---------- RECORDS PROVIDED ----------

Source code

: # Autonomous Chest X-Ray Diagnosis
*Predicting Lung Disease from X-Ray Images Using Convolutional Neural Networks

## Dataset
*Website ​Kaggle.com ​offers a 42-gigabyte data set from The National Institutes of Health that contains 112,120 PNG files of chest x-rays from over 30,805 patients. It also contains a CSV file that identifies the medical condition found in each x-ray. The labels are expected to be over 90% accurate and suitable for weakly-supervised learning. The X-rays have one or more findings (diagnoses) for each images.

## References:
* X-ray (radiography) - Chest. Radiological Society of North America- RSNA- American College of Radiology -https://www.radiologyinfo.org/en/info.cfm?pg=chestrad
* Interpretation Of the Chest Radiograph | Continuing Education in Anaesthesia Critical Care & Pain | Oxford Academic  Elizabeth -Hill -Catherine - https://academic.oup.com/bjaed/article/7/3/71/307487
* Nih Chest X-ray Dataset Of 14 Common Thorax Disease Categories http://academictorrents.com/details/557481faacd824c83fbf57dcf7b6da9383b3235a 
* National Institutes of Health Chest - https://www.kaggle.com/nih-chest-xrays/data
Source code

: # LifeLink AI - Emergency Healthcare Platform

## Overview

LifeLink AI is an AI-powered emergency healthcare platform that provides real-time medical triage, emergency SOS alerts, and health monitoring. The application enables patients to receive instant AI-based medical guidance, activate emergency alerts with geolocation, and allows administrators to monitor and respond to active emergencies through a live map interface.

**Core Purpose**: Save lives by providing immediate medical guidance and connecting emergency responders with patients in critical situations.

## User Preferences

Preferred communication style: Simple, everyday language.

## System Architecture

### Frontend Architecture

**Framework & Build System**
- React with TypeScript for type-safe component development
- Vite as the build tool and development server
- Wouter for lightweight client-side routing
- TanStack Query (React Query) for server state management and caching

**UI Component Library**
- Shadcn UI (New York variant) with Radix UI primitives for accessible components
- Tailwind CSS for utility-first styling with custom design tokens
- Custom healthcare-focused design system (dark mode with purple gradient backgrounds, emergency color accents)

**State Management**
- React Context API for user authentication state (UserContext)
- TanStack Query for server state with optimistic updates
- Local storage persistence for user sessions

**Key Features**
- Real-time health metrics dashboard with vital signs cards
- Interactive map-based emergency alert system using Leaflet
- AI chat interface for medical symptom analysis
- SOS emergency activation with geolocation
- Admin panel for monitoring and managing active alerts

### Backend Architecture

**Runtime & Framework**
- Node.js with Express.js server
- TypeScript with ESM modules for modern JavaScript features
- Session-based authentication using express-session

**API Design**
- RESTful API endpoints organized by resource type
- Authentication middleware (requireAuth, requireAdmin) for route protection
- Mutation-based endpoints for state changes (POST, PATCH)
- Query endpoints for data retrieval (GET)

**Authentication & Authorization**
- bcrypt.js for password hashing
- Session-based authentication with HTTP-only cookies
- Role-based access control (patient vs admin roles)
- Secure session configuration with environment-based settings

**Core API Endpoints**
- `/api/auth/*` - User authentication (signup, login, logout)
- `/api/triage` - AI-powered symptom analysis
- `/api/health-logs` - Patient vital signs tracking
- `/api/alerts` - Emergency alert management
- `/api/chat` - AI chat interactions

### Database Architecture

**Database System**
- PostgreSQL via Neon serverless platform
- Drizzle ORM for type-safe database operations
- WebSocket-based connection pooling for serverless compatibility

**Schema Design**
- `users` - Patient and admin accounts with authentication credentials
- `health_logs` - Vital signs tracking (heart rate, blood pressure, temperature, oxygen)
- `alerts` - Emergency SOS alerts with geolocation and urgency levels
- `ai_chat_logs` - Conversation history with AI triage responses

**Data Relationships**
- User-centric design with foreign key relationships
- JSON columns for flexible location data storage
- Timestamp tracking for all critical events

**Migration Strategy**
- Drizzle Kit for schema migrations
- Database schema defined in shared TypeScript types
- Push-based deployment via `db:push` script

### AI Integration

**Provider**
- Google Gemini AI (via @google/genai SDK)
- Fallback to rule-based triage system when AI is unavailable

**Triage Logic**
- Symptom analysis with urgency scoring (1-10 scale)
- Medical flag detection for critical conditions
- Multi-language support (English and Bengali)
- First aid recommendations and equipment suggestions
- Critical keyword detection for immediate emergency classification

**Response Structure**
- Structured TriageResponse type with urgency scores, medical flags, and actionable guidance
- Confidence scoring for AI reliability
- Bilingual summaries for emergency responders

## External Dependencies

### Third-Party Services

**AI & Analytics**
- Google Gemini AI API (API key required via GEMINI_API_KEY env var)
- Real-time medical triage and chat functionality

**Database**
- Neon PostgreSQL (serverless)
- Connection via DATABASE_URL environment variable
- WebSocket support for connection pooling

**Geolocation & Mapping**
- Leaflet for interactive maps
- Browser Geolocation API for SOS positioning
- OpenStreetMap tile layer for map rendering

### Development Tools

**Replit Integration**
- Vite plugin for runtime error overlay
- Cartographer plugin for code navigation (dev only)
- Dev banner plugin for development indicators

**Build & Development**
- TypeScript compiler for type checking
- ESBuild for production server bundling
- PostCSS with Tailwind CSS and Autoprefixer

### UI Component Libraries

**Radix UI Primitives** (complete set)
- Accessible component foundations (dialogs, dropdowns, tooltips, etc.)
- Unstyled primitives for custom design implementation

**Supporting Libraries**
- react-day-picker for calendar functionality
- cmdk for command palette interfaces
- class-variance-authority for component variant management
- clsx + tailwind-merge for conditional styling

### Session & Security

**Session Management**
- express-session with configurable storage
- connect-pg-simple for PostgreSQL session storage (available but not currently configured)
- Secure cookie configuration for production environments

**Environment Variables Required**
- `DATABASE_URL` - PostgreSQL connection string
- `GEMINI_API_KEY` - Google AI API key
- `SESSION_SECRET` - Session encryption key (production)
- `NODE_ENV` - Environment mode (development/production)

----------

TASK DESCRIPTION - Repeat the listing above without any change.

SOLUTION FOR THIS TASK -
Source code

: # Autonomous Chest X-Ray Diagnosis
*Predicting Lung Disease from X-Ray Images Using Convolutional Neural Networks

## Dataset
*Website ​Kaggle.com ​offers a 42-gigabyte data set from The National Institutes of Health that contains 112,120 PNG files of chest x-rays from over 30,805 patients. It also contains a CSV file that identifies the medical condition found in each x-ray. The labels are expected to be over 90% accurate and suitable for weakly-supervised learning. The X-rays have one or more findings (diagnoses) for each images.

## References:
* X-ray (radiography) - Chest. Radiological Society of North America- RSNA- American College of Radiology -https://www.radiologyinfo.org/en/info.cfm?pg=chestrad
* Interpretation Of the Chest Radiograph | Continuing Education in Anaesthesia Critical Care & Pain | Oxford Academic  Elizabeth -Hill -Catherine - https://academic.oup.com/bjaed/article/7/3/71/307487
* Nih Chest X-ray Dataset Of 14 Common Thorax Disease Categories http://academictorrents.com/details/557481faacd824c83fbf57dcf7b6da9383b3235a 
* National Institutes of Health Chest - https://www.kaggle.com/nih-chest-xrays/data
Source code

: # LifeLink AI - Emergency Healthcare Platform

## Overview

LifeLink AI is an AI-powered emergency healthcare platform that provides real-time medical triage, emergency SOS alerts, and health monitoring. The application enables patients to receive instant AI-based medical guidance, activate emergency alerts with geolocation, and allows administrators to monitor and respond to active emergencies through a live map interface.

**Core Purpose**: Save lives by providing immediate medical guidance and connecting emergency responders with patients in critical situations.

## User Preferences

Preferred communication style: Simple, everyday language.

## System Architecture

### Frontend Architecture

**Framework & Build System**
- React with TypeScript for type-safe component development
- Vite as the build tool and development server
- Wouter for lightweight client-side routing
- TanStack Query (React Query) for server state management and caching

**UI Component Library**
- Shadcn UI (New York variant) with Radix UI primitives for accessible components
- Tailwind CSS for utility-first styling with custom design tokens
- Custom healthcare-focused design system (dark mode with purple gradient backgrounds, emergency color accents)

**State Management**
- React Context API for user authentication state (UserContext)
- TanStack Query for server state with optimistic updates
- Local storage persistence for user sessions

**Key Features**
- Real-time health metrics dashboard with vital signs cards
- Interactive map-based emergency alert system using Leaflet
- AI chat interface for medical symptom analysis
- SOS emergency activation with geolocation
- Admin panel for monitoring and managing active alerts

### Backend Architecture

**Runtime & Framework**
- Node.js with Express.js server
- TypeScript with ESM modules for modern JavaScript features
- Session-based authentication using express-session

**API Design**
- RESTful API endpoints organized by resource type
- Authentication middleware (requireAuth, requireAdmin) for route protection
- Mutation-based endpoints for state changes (POST, PATCH)
- Query endpoints for data retrieval (GET)

**Authentication & Authorization**
- bcrypt.js for password hashing
- Session-based authentication with HTTP-only cookies
- Role-based access control (patient vs admin roles)
- Secure session configuration with environment-based settings

**Core API Endpoints**
- `/api/auth/*` - User authentication (signup, login, logout)
- `/api/triage` - AI-powered symptom analysis
- `/api/health-logs` - Patient vital signs tracking
- `/api/alerts` - Emergency alert management
- `/api/chat` - AI chat interactions

### Database Architecture

**Database System**
- PostgreSQL via Neon serverless platform
- Drizzle ORM for type-safe database operations
- WebSocket-based connection pooling for serverless compatibility

**Schema Design**
- `users` - Patient and admin accounts with authentication credentials
- `health_logs` - Vital signs tracking (heart rate, blood pressure, temperature, oxygen)
- `alerts` - Emergency SOS alerts with geolocation and urgency levels
- `ai_chat_logs` - Conversation history with AI triage responses

**Data Relationships**
- User-centric design with foreign key relationships
- JSON columns for flexible location data storage
- Timestamp tracking for all critical events

**Migration Strategy**
- Drizzle Kit for schema migrations
- Database schema defined in shared TypeScript types
- Push-based deployment via `db:push` script

### AI Integration

**Provider**
- Google Gemini AI (via @google/genai SDK)
- Fallback to rule-based triage system when AI is unavailable

**Triage Logic**
- Symptom analysis with urgency scoring (1-10 scale)
- Medical flag detection for critical conditions
- Multi-language support (English and Bengali)
- First aid recommendations and equipment suggestions
- Critical keyword detection for immediate emergency classification

**Response Structure**
- Structured TriageResponse type with urgency scores, medical flags, and actionable guidance
- Confidence scoring for AI reliability
- Bilingual summaries for emergency responders

## External Dependencies

### Third-Party Services

**AI & Analytics**
- Google Gemini AI API (API key required via GEMINI_API_KEY env var)
- Real-time medical triage and chat functionality

**Database**
- Neon PostgreSQL (serverless)
- Connection via DATABASE_URL environment variable
- WebSocket support for connection pooling

**Geolocation & Mapping**
- Leaflet for interactive maps
- Browser Geolocation API for SOS positioning
- OpenStreetMap tile layer for map rendering

### Development Tools

**Replit Integration**
- Vite plugin for runtime error overlay
- Cartographer plugin for code navigation (dev only)
- Dev banner plugin for development indicators

**Build & Development**
- TypeScript compiler for type checking
- ESBuild for production server bundling
- PostCSS with Tailwind CSS and Autoprefixer

### UI Component Libraries

**Radix UI Primitives** (complete set)
- Accessible component foundations (dialogs, dropdowns, tooltips, etc.)
- Unstyled primitives for custom design implementation

**Supporting Libraries**
- react-day-picker for calendar functionality
- cmdk for command palette interfaces
- class-variance-authority for component variant management
- clsx + tailwind-merge for conditional styling

### Session & Security

**Session Management**
- express-session with configurable storage
- connect-pg-simple for PostgreSQL session storage (available but not currently configured)
- Secure cookie configuration for production environments

**Environment Variables Required**
- `DATABASE_URL` - PostgreSQL connection string
- `GEMINI_API_KEY` - Google AI API key
- `SESSION_SECRET` - Session encryption key (production)
- `NODE_ENV` - Environment mode (development/production)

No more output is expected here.